Task management

Tasks are handled by django-q.

For that, we need a django-q “cluster”. Right now we use one node. These are the related files

File

Purpose

Environment

start-django.sh

Starts RSR in the container

Local

start-django.sh

Starts RSR in the container

Prod / Test

docker-compose.override.yaml

Local worker service

Local

deployment.yaml

K8s container

Prod / Test

41-django-q.conf

Configuration file

All

worker.sh

Health probe

All

Starting up

The worker container is started with the same script as the web container. The only difference is the IS_WORKER env variable.

That starts

Probe server

This is a simple HTTP server to quickly query the status of the cluster. It was written for two reasons:

  • the django-q cluster provides no script to query its status

  • django-admin commands are excruciatingly slow (5-10) seconds startup time). Too slow for a probe

It’s started with akvo.rsr.management.commands.django_q_probettp.

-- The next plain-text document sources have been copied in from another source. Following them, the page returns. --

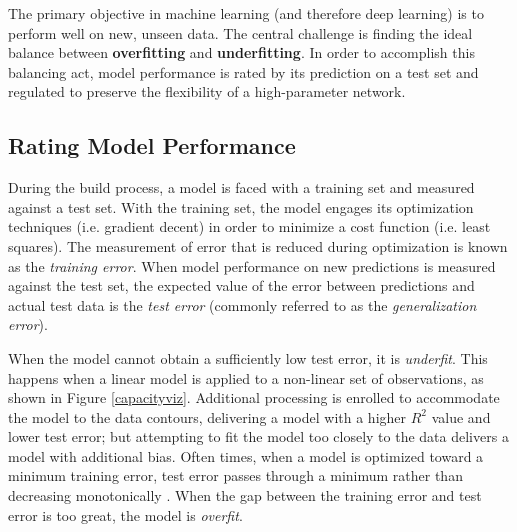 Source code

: The primary objective in machine learning (and therefore deep learning) is to perform well on new, unseen data.  The central challenge is finding the ideal balance between \textbf{overfitting} and \textbf{underfitting}.  In order to accomplish this balancing act, model performance is rated by its prediction on a test set and regulated to preserve the flexibility of a high-parameter network.

\subsection{Rating Model Performance}


During the build process, a model is faced with a training set and measured against a test set.  With the training set, the model engages its optimization techniques (i.e. gradient decent) in order to minimize a cost function (i.e. least squares).  The measurement of error that is reduced during optimization is known as the \textit{training error}.  When model performance on new predictions is measured against the test set, the expected value of the error between predictions and actual test data is the \textit{test error} (commonly referred to as the \textit{generalization error}). \cite{Goodfellow-et-al-2016}

 When the model cannot obtain a sufficiently low test error, it is \textit{underfit}.  This happens when a linear model is applied to a non-linear set of observations, as shown in Figure \ref{capacityviz}.  Additional processing is enrolled to accommodate the model to the data contours, delivering a model with a higher $R^2$ value and lower test error; but attempting to fit the model too closely to the data delivers a model with additional bias.  Often times, when a model is optimized toward a minimum training error, test error passes through a minimum rather than decreasing monotonically \cite{mackay1992bayesian}.  When the gap between the training error and test error is too great, the model is \textit{overfit}.
 
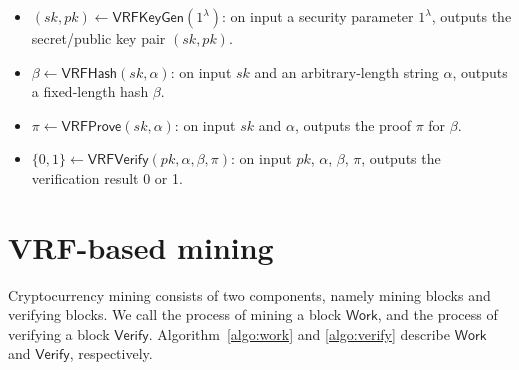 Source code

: \documentclass[a0,portrait]{a0poster}
\begin{document}
\begin{multicols}{2}
    \begin{itemize}
        \item $(sk, pk) \gets \mathsf{VRFKeyGen}(1^{\lambda})$: on input a security parameter $1^{\lambda}$, outputs the secret/public key pair $(sk, pk)$.
        \item $\beta \gets \mathsf{VRFHash}(sk, \alpha)$: on input $sk$ and an arbitrary-length string $\alpha$, outputs a fixed-length hash $\beta$.
        \item $\pi \gets \mathsf{VRFProve}(sk, \alpha)$: on input $sk$ and $\alpha$, outputs the proof $\pi$ for $\beta$.
        \item $\{0, 1\} \gets \mathsf{VRFVerify}(pk, \alpha, \beta, \pi)$: on input $pk$, $\alpha$, $\beta$, $\pi$, outputs the verification result 0 or 1.
    \end{itemize}






    \section*{VRF-based mining}

    Cryptocurrency mining consists of two components, namely mining blocks and verifying blocks.
    We call the process of mining a block $\mathsf{Work}$, and the process of verifying a block $\mathsf{Verify}$.
    Algorithm~\ref{algo:work} and \ref{algo:verify} describe $\mathsf{Work}$ and $\mathsf{Verify}$, respectively.


\end{multicols}
\end{document}
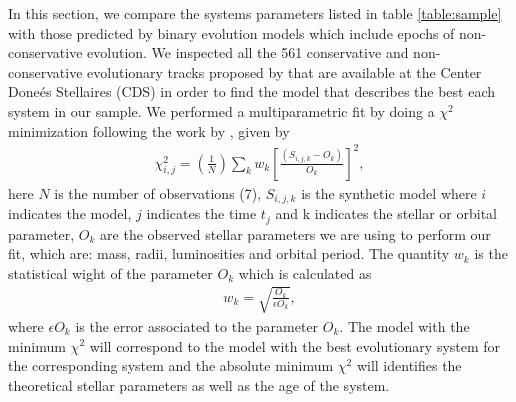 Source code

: In this section, we compare the systems parameters listed in table \ref{table:sample} with those predicted by binary evolution models which include epochs of non-conservative evolution. We inspected all the 561 conservative and non-conservative evolutionary tracks proposed by \citet{vanrensbergen2008, vanrensbergen2011} that are available at the Center Done\'es Stellaires (CDS) in order to find the model that describes the best each system in our sample. We performed a multiparametric fit by doing a $\chi^{2}$ minimization following the work by \citet{mennickent2012}, given by
\begin{eqnarray}
\chi^{2}_{i,j}=\left(\frac{1}{N}\right)\sum_{k}w_{k}\left[\frac{(S_{i,j,k}-O_{k})}{O_{k}}\right]^{2},
\end{eqnarray}
here $N$ is the number of observations (7), $S_{i,j,k}$ is the synthetic model where $i$ indicates the model, $j$ indicates the time $t_{j}$ and k indicates the stellar or orbital parameter, $O_{k}$ are the observed stellar parameters we are using to perform our fit, which are: mass, radii, luminosities and orbital period. The quantity $w_{k}$ is the statistical wight of the parameter $O_{k}$ which is calculated as
\begin{eqnarray}
w_{k}=\sqrt{\frac{O_{k}}{\epsilon O_{k}}},
\end{eqnarray} 
where $\epsilon O_{k}$ is the error associated to the parameter $O_{k}$. The model with the minimum $\chi^{2}$ will correspond to the model with the best evolutionary system for the corresponding system and the absolute minimum $\chi^{2}$ will identifies the theoretical stellar parameters as well as the age of the system.

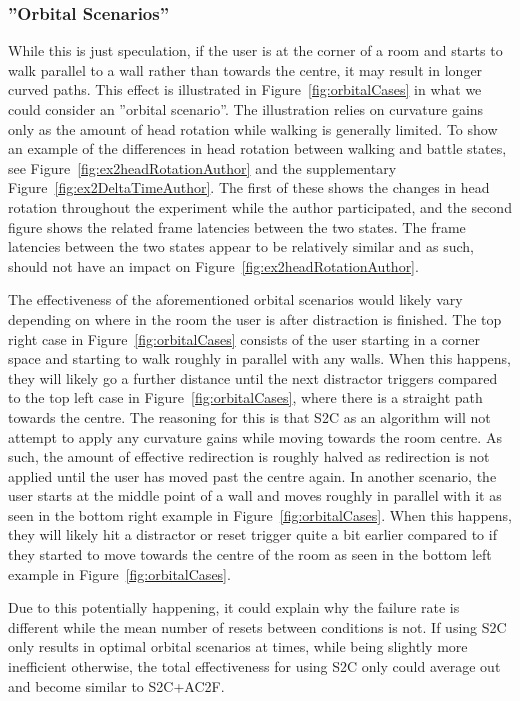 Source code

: \subsubsection{''Orbital Scenarios''}
While this is just speculation, if the user is at the corner of a room and starts to walk parallel to a wall rather than towards the centre, it may result in longer curved paths. This effect is illustrated in Figure~\ref{fig:orbitalCases} in what we could consider an ''orbital scenario''. The illustration relies on curvature gains only as the amount of head rotation while walking is generally limited. To show an example of the differences in head rotation between walking and battle states, see Figure~\ref{fig:ex2headRotationAuthor} and the supplementary Figure~\ref{fig:ex2DeltaTimeAuthor}. The first of these shows the changes in head rotation throughout the experiment while the author participated, and the second figure shows the related frame latencies between the two states. The frame latencies between the two states appear to be relatively similar and as such, should not have an impact on Figure~\ref{fig:ex2headRotationAuthor}.

The effectiveness of the aforementioned orbital scenarios would likely vary depending on where in the room the user is after distraction is finished. The top right case in Figure~\ref{fig:orbitalCases} consists of the user starting in a corner space and starting to walk roughly in parallel with any walls. When this happens, they will likely go a further distance until the next distractor triggers compared to the top left case in Figure~\ref{fig:orbitalCases}, where there is a straight path towards the centre. The reasoning for this is that S2C as an algorithm will not attempt to apply any curvature gains while moving towards the room centre. As such, the amount of effective redirection is roughly halved as redirection is not applied until the user has moved past the centre again. In another scenario, the user starts at the middle point of a wall and moves roughly in parallel with it as seen in the bottom right example in Figure~\ref{fig:orbitalCases}. When this happens, they will likely hit a distractor or reset trigger quite a bit earlier compared to if they started to move towards the centre of the room as seen in the bottom left example in Figure~\ref{fig:orbitalCases}.  

Due to this potentially happening, it could explain why the failure rate is different while the mean number of resets between conditions is not. If using S2C only results in optimal orbital scenarios at times, while being slightly more inefficient otherwise, the total effectiveness for using S2C only could average out and become similar to S2C+AC2F.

The server is probed by docker and k8s using the worker.sh probe

Unique tasks

Recurring tasks (that were earlier cronjobs) that shouldn’t be run in parallel aren’t natively supported by django-q. A custom solution was built within RSR that uses a cache heartbeat.

CacheHeartbeat is the relevant class which is used by a decorator unique_task.

In principle all it does is check if the heartbeat key exists in the cache to exit the wrapped function.